Bruce Brammall, The West Australian, 19 August, 2019
You can have too much of a good thing. Beer, pizza and chocolate are good things. But too much can cause hangovers, diabetes and zits.
Zits are just plain ugly. And make you want to stay away from people.
Regulation is generally also a good thing, particularly where it leads to consumers being protected. But can you have too much regulation? Of course.
Regulation always comes with a cost. The more you regulate something, the more expensive it must become.
Yes, I’m leading in to a discussion about financial advice.
I think we’re watching a turning point in the industry. It’s not going to be as positive or smooth overall as lawmakers believe. There will be adverse consequences for many, not just the thousands of advisers who will quit the industry, but the tens of thousands of clients who won’t get to enter it.
I’ve been saying the following for a while. My problem with the changes being made to the finance sector in recent years is summed up by the following:
We’re witnessing old rich white guys making rules to suit old rich white guys.
What the likes of Royal Commissioner Kenneth Hayne would like to see is a utopia for financial advice. Every client pays an hourly rate or set price to get advice that is of an excellent quality, conflict-free, from highly educated practitioners.
Who could argue that isn’t what the industry should be about?
But how much is advice under that utopian system going to cost?
It doesn’t matter to old rich guys. They can afford to pay it. And they will, because they’ll benefit from it. But, sadly, they believe that what works best for them is what should apply to everyone.
They can also afford to update to new European cars every couple of years. Should we all be forced to do that too?
Rich old guys could afford to pay an upfront fee of $5000 or more to a mortgage broker to get them the best loan on their home worth $3 million, because it’s a poofteenth of the overall transaction, or benefit, to them.
But could a newlywed couple, with a bun in the oven, earning below average wages, pay the same fee for a $350,000 loan on a $450,000 property?
Rich old guys would be happy to pay a financial adviser $250-$800 an hour, because they potentially stand to make tens of thousands of dollars and/or save that in tax.
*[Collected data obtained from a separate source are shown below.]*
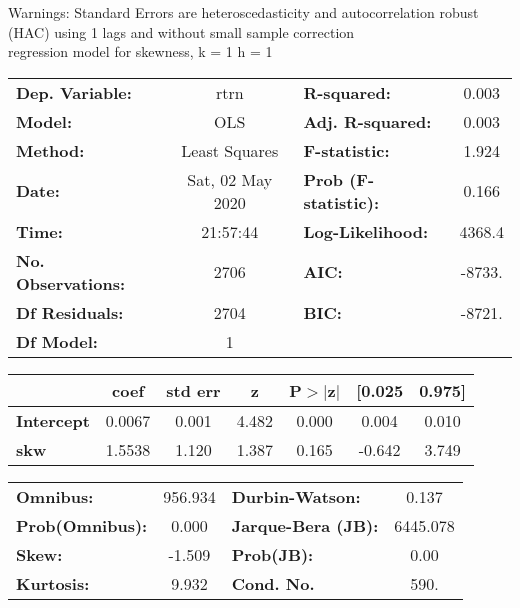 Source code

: Warnings: \newline
 [1] Standard Errors are heteroscedasticity and autocorrelation robust (HAC) using 1 lags and without small sample correction\\ 

regression model for skewness, k = 1 h = 1\begin{center}
\begin{tabular}{lclc}
\toprule
\textbf{Dep. Variable:}    &       rtrn       & \textbf{  R-squared:         } &     0.003   \\
\textbf{Model:}            &       OLS        & \textbf{  Adj. R-squared:    } &     0.003   \\
\textbf{Method:}           &  Least Squares   & \textbf{  F-statistic:       } &     1.924   \\
\textbf{Date:}             & Sat, 02 May 2020 & \textbf{  Prob (F-statistic):} &    0.166    \\
\textbf{Time:}             &     21:57:44     & \textbf{  Log-Likelihood:    } &    4368.4   \\
\textbf{No. Observations:} &        2706      & \textbf{  AIC:               } &    -8733.   \\
\textbf{Df Residuals:}     &        2704      & \textbf{  BIC:               } &    -8721.   \\
\textbf{Df Model:}         &           1      & \textbf{                     } &             \\
\bottomrule
\end{tabular}
\begin{tabular}{lcccccc}
                   & \textbf{coef} & \textbf{std err} & \textbf{z} & \textbf{P$> |$z$|$} & \textbf{[0.025} & \textbf{0.975]}  \\
\midrule
\textbf{Intercept} &       0.0067  &        0.001     &     4.482  &         0.000        &        0.004    &        0.010     \\
\textbf{skw}       &       1.5538  &        1.120     &     1.387  &         0.165        &       -0.642    &        3.749     \\
\bottomrule
\end{tabular}
\begin{tabular}{lclc}
\textbf{Omnibus:}       & 956.934 & \textbf{  Durbin-Watson:     } &    0.137  \\
\textbf{Prob(Omnibus):} &   0.000 & \textbf{  Jarque-Bera (JB):  } & 6445.078  \\
\textbf{Skew:}          &  -1.509 & \textbf{  Prob(JB):          } &     0.00  \\
\textbf{Kurtosis:}      &   9.932 & \textbf{  Cond. No.          } &     590.  \\
\bottomrule
\end{tabular}
\end{center}

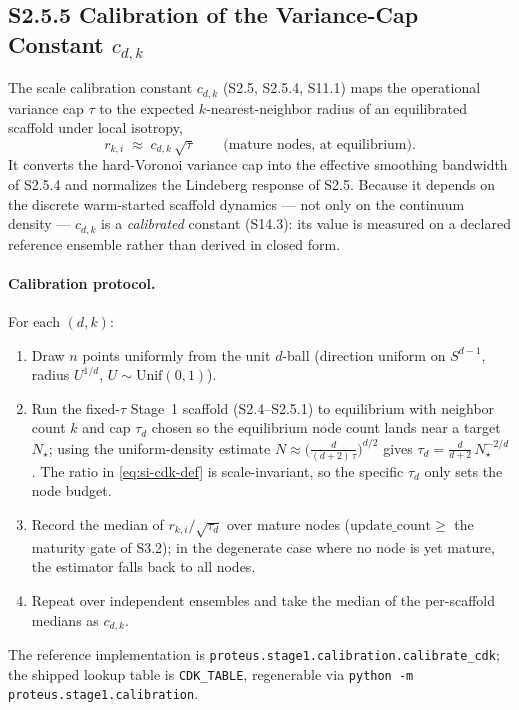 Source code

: \documentclass[11pt]{article}
\begin{document}
\subsection*{S2.5.5 Calibration of the Variance-Cap Constant $c_{d,k}$}
\label{sec:si-cdk-calibration}
The scale calibration constant $c_{d,k}$ (S2.5, S2.5.4, S11.1) maps the
operational variance cap $\tau$ to the expected $k$-nearest-neighbor radius of an
equilibrated scaffold under local isotropy,
\[
r_{k,i}\;\approx\;c_{d,k}\,\sqrt{\tau}
\qquad\text{(mature nodes, at equilibrium).}
\label{eq:si-cdk-def}
\]
It converts the hard-Voronoi variance cap into the effective smoothing bandwidth
of S2.5.4 and normalizes the Lindeberg response of S2.5. Because it depends on
the discrete warm-started scaffold dynamics --- not only on the continuum density
--- $c_{d,k}$ is a \emph{calibrated} constant (S14.3): its value is measured on a
declared reference ensemble rather than derived in closed form.

\paragraph{Calibration protocol.}
For each $(d,k)$:
\begin{enumerate}[leftmargin=1.5em]
  \item Draw $n$ points uniformly from the unit $d$-ball (direction uniform on
        $S^{d-1}$, radius $U^{1/d}$, $U\sim\mathrm{Unif}(0,1)$).
  \item Run the fixed-$\tau$ Stage~1 scaffold (S2.4--S2.5.1) to equilibrium with
        neighbor count $k$ and cap $\tau_d$ chosen so the equilibrium node count
        lands near a target $N_\star$; using the uniform-density estimate
        $N\approx\bigl(\tfrac{d}{(d+2)\,\tau}\bigr)^{d/2}$ gives
        $\tau_d=\tfrac{d}{d+2}\,N_\star^{-2/d}$. The ratio in
        \eqref{eq:si-cdk-def} is scale-invariant, so the specific $\tau_d$ only
        sets the node budget.
  \item Record the median of $r_{k,i}/\sqrt{\tau_d}$ over mature nodes
        ($\mathrm{update\_count}\ge$ the maturity gate of S3.2); in the
        degenerate case where no node is yet mature, the estimator falls back to
        all nodes.
  \item Repeat over independent ensembles and take the median of the per-scaffold
        medians as $c_{d,k}$.
\end{enumerate}
The reference implementation is
\texttt{proteus.stage1.calibration.calibrate\_cdk}; the shipped lookup table is
\texttt{CDK\_TABLE}, regenerable via
\texttt{python -m proteus.stage1.calibration}.
\end{document}

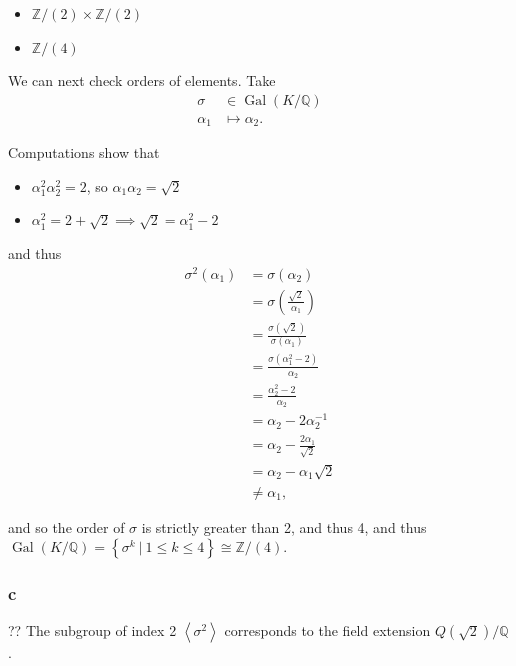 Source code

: \begin{solution}
\begin{itemize}
\tightlist
\item
  \({\mathbb{Z}}/(2) \times{\mathbb{Z}}/(2)\)
\item
  \({\mathbb{Z}}/(4)\)
\end{itemize}

We can next check orders of elements. Take
\begin{align*}
\sigma &\in \operatorname{Gal}(K/{\mathbb{Q}}) \\
\alpha_1 &\mapsto \alpha_2
.\end{align*}

Computations show that

\begin{itemize}
\tightlist
\item
  \(\alpha_1^2 \alpha_2^2 = 2\), so \(\alpha_1 \alpha_2 = \sqrt 2\)
\item
  \(\alpha_1^2 = 2 + \sqrt 2 \implies \sqrt 2 = \alpha_1^2 - 2\)
\end{itemize}

and thus
\begin{align*}
\sigma^2(\alpha_1) &= \sigma(\alpha_2) \\
&= \sigma\left(\frac{\sqrt 2}{\alpha_1}\right) \\
&= \frac{\sigma(\sqrt 2)}{\sigma(\alpha_1)} \\
&= \frac{\sigma(\alpha_1^2 - 2)}{\alpha_2} \\
&= \frac{\alpha_2^2 - 2}{\alpha_2} \\
&= \alpha_2 -2\alpha_2^{-1}\\
&= \alpha_2 - \frac{2\alpha_1}{\sqrt 2} \\
&= \alpha_2 -\alpha_1 \sqrt 2 \\
&\neq \alpha_1
,\end{align*}

and so the order of \(\sigma\) is strictly greater than 2, and thus 4,
and thus
\(\operatorname{Gal}(K/{\mathbb{Q}}) = \left\{{\sigma^k {~\mathrel{\Big|}~}1\leq k \leq 4}\right\} \cong {\mathbb{Z}}/(4)\).

\hypertarget{c-34}{%
\subsubsection{c}\label{c-34}}

?? The subgroup of index 2 \(\left\langle{\sigma^2}\right\rangle\)
corresponds to the field extension \(Q(\sqrt 2) / {\mathbb{Q}}\).

\end{solution}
But can the young couple afford even the lower end of the scale for help with their insurance, super, salary sacrificing, budgeting and their first investments?
Let’s move the focus a little.
Why do the wealthy always seem to win the big legal battles, or seem to be able to operate on the edges of the law? Because they can afford to pay the best lawyers huge sums of money to fight their legal battles.
Who cares about dropping $50,000-$100,000 in legal fees, if you stand to make/save $1 million?
Why haven’t you hired good lawyers to defend you at times when you might have needed it? Because the cost of hiring lawyers, for your battle, versus the potential benefit might be touch and go.
I’m not trying to compare financial advisers to lawyers. But the average cost of financial advice is certainly going up, markedly, in the next five years, as the industry faces increasing regulation, in areas such as minimum education standards, disclosure and reporting requirements and removing conflicted remuneration.
The wealthy will continue to be able to afford the advice and benefit from it.
Many Australians will stop getting advice, because the cost has increased, but the benefit hasn’t.
We’re about half-way through a decade of exponential growth in regulatory requirements.
Will the average advice being offered by the industry improve? Yes. Will the best interests of consumers be better protected under the changes? Certainly.
But at what price? At the end of this process, is the affordability bar for financial advice going to be lifted so that it goes out of reach for another 10 or 20 per cent of Australians?
Each of the changes, individually, are unarguable – the Future of Financial Advice reforms, higher education requirements, best interest duties, banning conflicted remuneration, lowering insurance commissions and increasing reporting and disclosure.
They are good things. But I fear a national outbreak of zits.